Lithium-ion batteries power everything from vapes to electric cars, but they rely on hard-to-extract lithium. A new electrochemical reactor from Rice University promises to make lithium harvesting safer and more efficient.

Lithium-ion batteries dominate the market due to their high energy density and lightweight nature, despite occasional safety concerns. Alternatives like potassium or sodium batteries have been considered, but lithium remains the standard.

The demand for lithium is set to skyrocket, with projections showing a seven-fold increase by 2030, driven by electric vehicles. This growth could push the market value from $56.8 billion in 2023 to $187.1 billion by 2032.

However, lithium is not easy to obtain. While abundant, it’s often found in low concentrations in rocks or geothermal brines, requiring energy-intensive processes to extract. Traditional lithium mining can also harm ecosystems and deplete water supplies.
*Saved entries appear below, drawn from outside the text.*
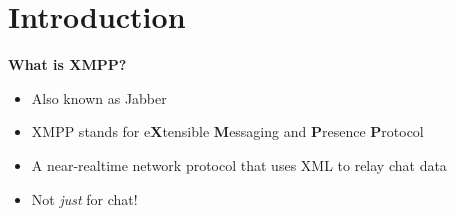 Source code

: \part{Introduction}

\newpage
\begin{center}
{\huge \bfseries What is XMPP?}
\end{center}
\pause

\begin{itemize}
\item Also known as Jabber
\pause
\item XMPP stands for e\textbf{X}tensible \textbf{M}essaging and \textbf{P}resence \textbf{P}rotocol
\pause
\item A near-realtime network protocol that uses XML to relay chat data
\pause
\item Not \textit{just} for chat!
\end{itemize}
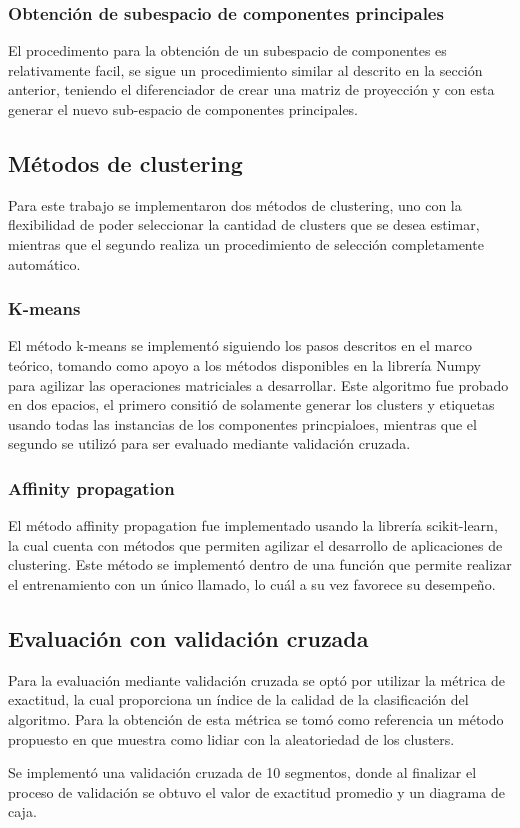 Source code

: \subsubsection{Obtención de subespacio de componentes principales}
El procedimento para la obtención de un subespacio de componentes es relativamente facil, se sigue un procedimiento similar al descrito en la sección anterior, teniendo el diferenciador de crear una matriz de proyección y con esta generar el nuevo sub-espacio de componentes principales.

\subsection{Métodos de clustering}
Para este trabajo se implementaron dos métodos de clustering, uno con la flexibilidad de poder seleccionar la cantidad de clusters que se desea estimar, mientras que el segundo realiza un procedimiento de selección completamente automático.

\subsubsection{K-means}
El método k-means se implementó siguiendo los pasos descritos en el marco teórico, tomando como apoyo a los métodos disponibles en la librería Numpy para agilizar las operaciones matriciales a desarrollar. Este algoritmo fue probado en dos epacios, el primero consitió de solamente generar los clusters y etiquetas usando todas las instancias de los componentes princpialoes, mientras que el segundo se utilizó para ser evaluado mediante validación cruzada.

\subsubsection{Affinity propagation}
El método affinity propagation fue implementado usando la librería scikit-learn, la cual cuenta con métodos que permiten agilizar el desarrollo de aplicaciones de clustering. Este método se implementó dentro de una función que permite realizar el entrenamiento con un único llamado, lo cuál a su vez favorece su desempeño. 


\subsection{Evaluación con validación cruzada}
Para la evaluación mediante validación cruzada se optó por utilizar la métrica de exactitud, la cual proporciona un índice de la calidad de la clasificación del algoritmo. Para la obtención de esta métrica se tomó como referencia un método propuesto en \cite{Aceves2021} que muestra como lidiar con la aleatoriedad de los clusters.

Se implementó una validación cruzada de 10 segmentos, donde al finalizar el proceso de validación se obtuvo el valor de exactitud promedio y un diagrama de caja.
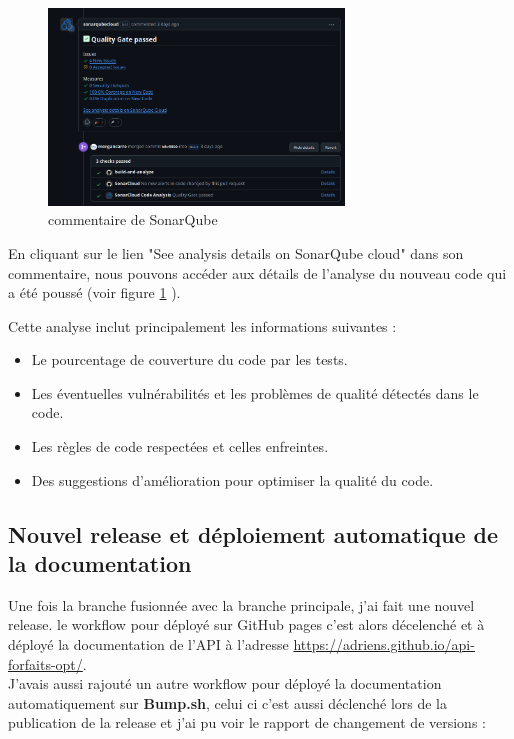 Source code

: \documentclass{article}
\begin{document}
		\begin{figure}[H] \centering \includegraphics[width=0.7\textwidth]{asset/sonarq_com.png} \caption{commentaire de SonarQube} \label{fig:sonarq}\end{figure}
	
	En cliquant sur le lien "See analysis details on SonarQube cloud" dans son commentaire, nous pouvons accéder aux détails de l'analyse du nouveau code qui a été poussé (voir figure \ref{fig:sonarq} ). 
	
	Cette analyse inclut principalement les informations suivantes : \begin{itemize} \item Le pourcentage de couverture du code par les tests. \item Les éventuelles vulnérabilités et les problèmes de qualité détectés dans le code. \item Les règles de code respectées et celles enfreintes. \item Des suggestions d'amélioration pour optimiser la qualité du code. \end{itemize}
	
	\subsection{Nouvel release et déploiement automatique de la documentation}
	
	Une fois la branche fusionnée avec la branche principale, j'ai fait une nouvel release. le workflow pour déployé sur GitHub pages c'est alors décelenché et à déployé la documentation de l'API à l'adresse \url{https://adriens.github.io/api-forfaits-opt/}.\\
	J'avais aussi rajouté un autre workflow pour déployé la documentation  automatiquement sur \textbf{Bump.sh}, celui ci c'est aussi déclenché lors de la publication de la release et j'ai pu voir le rapport de changement de versions : 
	
\end{document}
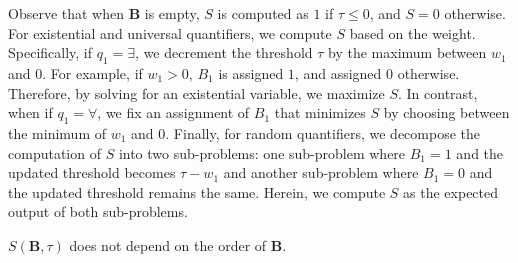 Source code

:
Observe that when $ \textbf{B} $ is empty, $S$ is computed as $ 1 $ if $ \tau \le 0 $, and  $ S = 0 $ otherwise. For  existential and universal quantifiers, we compute $ S $ based on the weight. Specifically, if $ q_1 = \exists $, we decrement the threshold $ \tau $ by the maximum between $ w_1 $ and $ 0 $. For example, if $ w_1 > 0 $, $ B_1 $ is assigned $ 1 $, and assigned $ 0 $ otherwise. Therefore, by solving for an existential variable, we  maximize $ S $. In contrast, when if $ q_1 = \forall $, we fix an assignment of $ B_1 $ that minimizes $ S $ by choosing between the minimum of $ w_1 $ and $ 0 $. Finally, for random quantifiers, we decompose the computation of $S$ into two sub-problems: one sub-problem where $ B_1 = 1 $ and the updated threshold becomes $ \tau - w_1 $ and another sub-problem where $ B_1 = 0 $ and the updated threshold remains the same. Herein, we compute $ S $ as the expected output of both sub-problems.

\begin{remark}
	\label{fvgm_lm:property_s3p}
	$ S(\mathbf{B},\tau) $ does not depend on the order of $ \mathbf{B} $.
\end{remark}

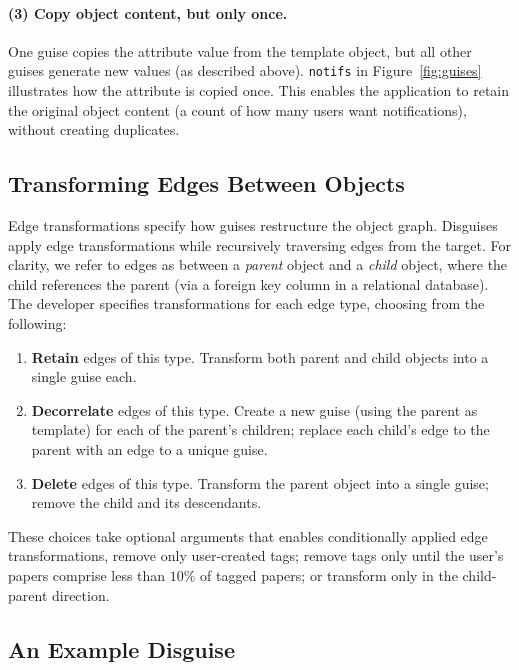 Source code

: \paragraph{(3) Copy object content, but only once.} 
One guise copies the attribute value from the template object, but all other guises generate new
values (as described above). \texttt{notifs} in Figure~\ref{fig:guises} illustrates how the
attribute is copied once. This enables the application to retain the original object content
(\eg a count of how many users want notifications), without \eg creating duplicates.

\subsection{Transforming Edges Between Objects}
\label{design:edgepol}

Edge transformations specify how guises restructure the object graph.  Disguises apply edge
transformations while recursively traversing edges from the target.  For clarity, we refer to edges
as between a \emph{parent} object and a \emph{child} object, where the child references the parent
(\eg via a foreign key column in a relational database).
%
The developer specifies transformations for each edge type, choosing from the following:
\begin{enumerate}[nosep]
    \item \textbf{Retain} edges of this type. Transform both parent and child objects into a single guise
        each.
    \item \textbf{Decorrelate} edges of this type. Create a new guise (using the parent as template) for each of
        the parent's children; replace each child's edge to the parent with an edge to a unique
        guise.
    \item \textbf{Delete} edges of this type. Transform the parent object into a single guise;
        remove the child and its descendants.
\end{enumerate}
These choices take optional arguments that enables conditionally applied edge transformations, \eg remove only
user-created tags; remove tags only until the user's papers comprise less than $10$\% of tagged papers;
or transform only in the child-parent direction.

\subsection{An Example Disguise}
\label{design:eg}

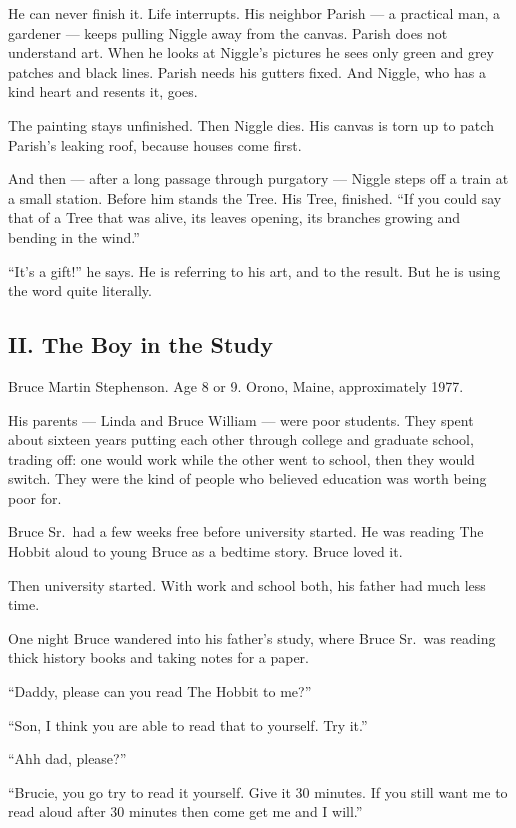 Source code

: He can never finish it. Life interrupts. His neighbor Parish --- a practical man, a gardener --- keeps pulling Niggle away from the canvas. Parish does not understand art. When he looks at Niggle's pictures he sees only green and grey patches and black lines. Parish needs his gutters fixed. And Niggle, who has a kind heart and resents it, goes.

The painting stays unfinished. Then Niggle dies. His canvas is torn up to patch Parish's leaking roof, because houses come first.

And then --- after a long passage through purgatory --- Niggle steps off a train at a small station. Before him stands the Tree. His Tree, finished. ``If you could say that of a Tree that was alive, its leaves opening, its branches growing and bending in the wind.''

``It's a gift!'' he says. He is referring to his art, and to the result. But he is using the word quite literally.


\subsection*{II. The Boy in the Study}
\label{pos36:the-boy-in-the-study}

Bruce Martin Stephenson. Age 8 or 9. Orono, Maine, approximately 1977.

His parents --- Linda and Bruce William --- were poor students. They spent about sixteen years putting each other through college and graduate school, trading off: one would work while the other went to school, then they would switch. They were the kind of people who believed education was worth being poor for.

Bruce Sr.\ had a few weeks free before university started. He was reading The Hobbit aloud to young Bruce as a bedtime story. Bruce loved it.

Then university started. With work and school both, his father had much less time.

One night Bruce wandered into his father's study, where Bruce Sr.\ was reading thick history books and taking notes for a paper.

``Daddy, please can you read The Hobbit to me?''

``Son, I think you are able to read that to yourself. Try it.''

``Ahh dad, please?''

``Brucie, you go try to read it yourself. Give it 30 minutes. If you still want me to read aloud after 30 minutes then come get me and I will.''


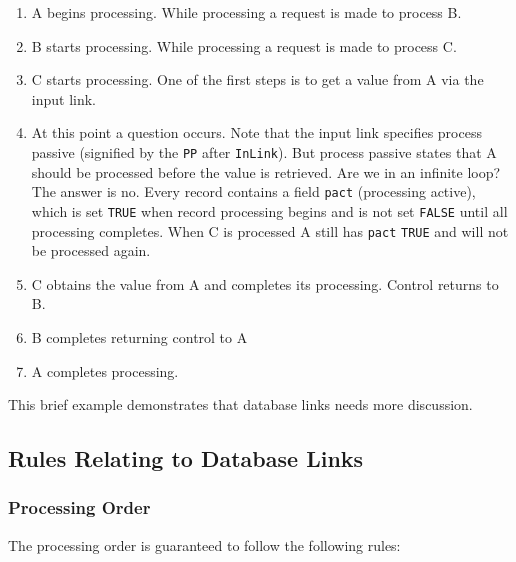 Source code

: \begin{enumerate}
\item A begins processing. While processing a request is made to process B.

\item B starts processing. While processing a request is made to process C.

\item C starts processing. One of the first steps is to get a value from A via the input link.

\item At this point a question occurs. Note that the input link specifies process passive (signified by the \verb|PP| after 
\verb|InLink|). But process passive states that A should be processed before the value is retrieved. Are we in an infinite 
loop? The answer is no. Every record contains a field \verb|pact| (processing active), which is set \verb|TRUE| when record 
processing begins and is not set \verb|FALSE| until all processing completes. When C is processed A still has \verb|pact| \verb|TRUE| 
and will not be processed again.

\item C obtains the value from A and completes its processing. Control returns to B.

\item B completes returning control to A

\item A completes processing.

\end{enumerate}

This brief example demonstrates that database links needs more discussion.

\subsection{Rules Relating to Database Links}

\subsubsection{Processing Order}

The processing order is guaranteed to follow the following rules:

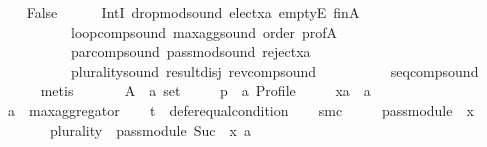 \begin{isabellebody}
\ \ \isamarkupfalse%
\ {\isachardoublequoteopen}False{\isachardoublequoteclose}\isanewline
\ \ \ \ \isamarkupfalse%
\ IntI\ drop{\isacharunderscore}{\kern0pt}mod{\isacharunderscore}{\kern0pt}sound\ elect{\isacharunderscore}{\kern0pt}xa\ emptyE\ fin{\isacharunderscore}{\kern0pt}A\isanewline
\ \ \ \ \ \ \ \ \ \ loop{\isacharunderscore}{\kern0pt}comp{\isacharunderscore}{\kern0pt}sound\ max{\isacharunderscore}{\kern0pt}agg{\isacharunderscore}{\kern0pt}sound\ order\ prof{\isacharunderscore}{\kern0pt}A\isanewline
\ \ \ \ \ \ \ \ \ \ par{\isacharunderscore}{\kern0pt}comp{\isacharunderscore}{\kern0pt}sound\ pass{\isacharunderscore}{\kern0pt}mod{\isacharunderscore}{\kern0pt}sound\ reject{\isacharunderscore}{\kern0pt}xa\isanewline
\ \ \ \ \ \ \ \ \ \ plurality{\isacharunderscore}{\kern0pt}sound\ result{\isacharunderscore}{\kern0pt}disj\ rev{\isacharunderscore}{\kern0pt}comp{\isacharunderscore}{\kern0pt}sound\isanewline
\ \ \ \ \ \ \ \ \ \ seq{\isacharunderscore}{\kern0pt}comp{\isacharunderscore}{\kern0pt}sound\isanewline
\ \ \ \ \isamarkupfalse%
\ metis\isanewline
{}\isamarkupfalse%
\isanewline
\ \ \isamarkupfalse%
\isanewline
\ \ \ \ A\ {\isacharcolon}{\kern0pt}{\isacharcolon}{\kern0pt}\ {\isachardoublequoteopen}{\isacharprime}{\kern0pt}a\ set{\isachardoublequoteclose}\ \isanewline
\ \ \ \ p\ {\isacharcolon}{\kern0pt}{\isacharcolon}{\kern0pt}\ {\isachardoublequoteopen}{\isacharprime}{\kern0pt}a\ Profile{\isachardoublequoteclose}\ \isanewline
\ \ \ \ xa\ {\isacharcolon}{\kern0pt}{\isacharcolon}{\kern0pt}\ {\isachardoublequoteopen}{\isacharprime}{\kern0pt}a{\isachardoublequoteclose}\isanewline
\ \ \isamarkupfalse%
\ {\isacharquery}{\kern0pt}a\ {\isacharequal}{\kern0pt}\ {\isachardoublequoteopen}max{\isacharunderscore}{\kern0pt}aggregator{\isachardoublequoteclose}\isanewline
\ \ \isamarkupfalse%
\ {\isacharquery}{\kern0pt}t\ {\isacharequal}{\kern0pt}\ {\isachardoublequoteopen}defer{\isacharunderscore}{\kern0pt}equal{\isacharunderscore}{\kern0pt}condition{\isachardoublequoteclose}\isanewline
\ \ \isamarkupfalse%
\ {\isacharquery}{\kern0pt}smc\ {\isacharequal}{\kern0pt}\isanewline
\ \ \ \ {\isachardoublequoteopen}pass{\isacharunderscore}{\kern0pt}module\ {}\ x\ {\isasymtriangleright}\isanewline
\ \ \ \ \ \ \ {\isacharparenleft}{\kern0pt}{\isacharparenleft}{\kern0pt}plurality{\isasymdown}{\isacharparenright}{\kern0pt}\ {\isasymtriangleright}\ pass{\isacharunderscore}{\kern0pt}module\ {\isacharparenleft}{\kern0pt}Suc\ {}{\isacharparenright}{\kern0pt}\ x{\isacharparenright}{\kern0pt}\ {\isasymparallel}\isactrlsub {\isacharquery}{\kern0pt}a\isanewline

\end{isabellebody}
Rice University’s New Reactor Revolutionizes Safe Lithium Extraction from Geothermal Brines

Enter the Rice University reactor, designed to tackle these issues. The reactor extracts lithium from brines found in geothermal sources, which contain various ions like magnesium, calcium, and sodium. Separating lithium from these chemicals is difficult, especially since chloride ions can produce toxic chlorine gas during the extraction process.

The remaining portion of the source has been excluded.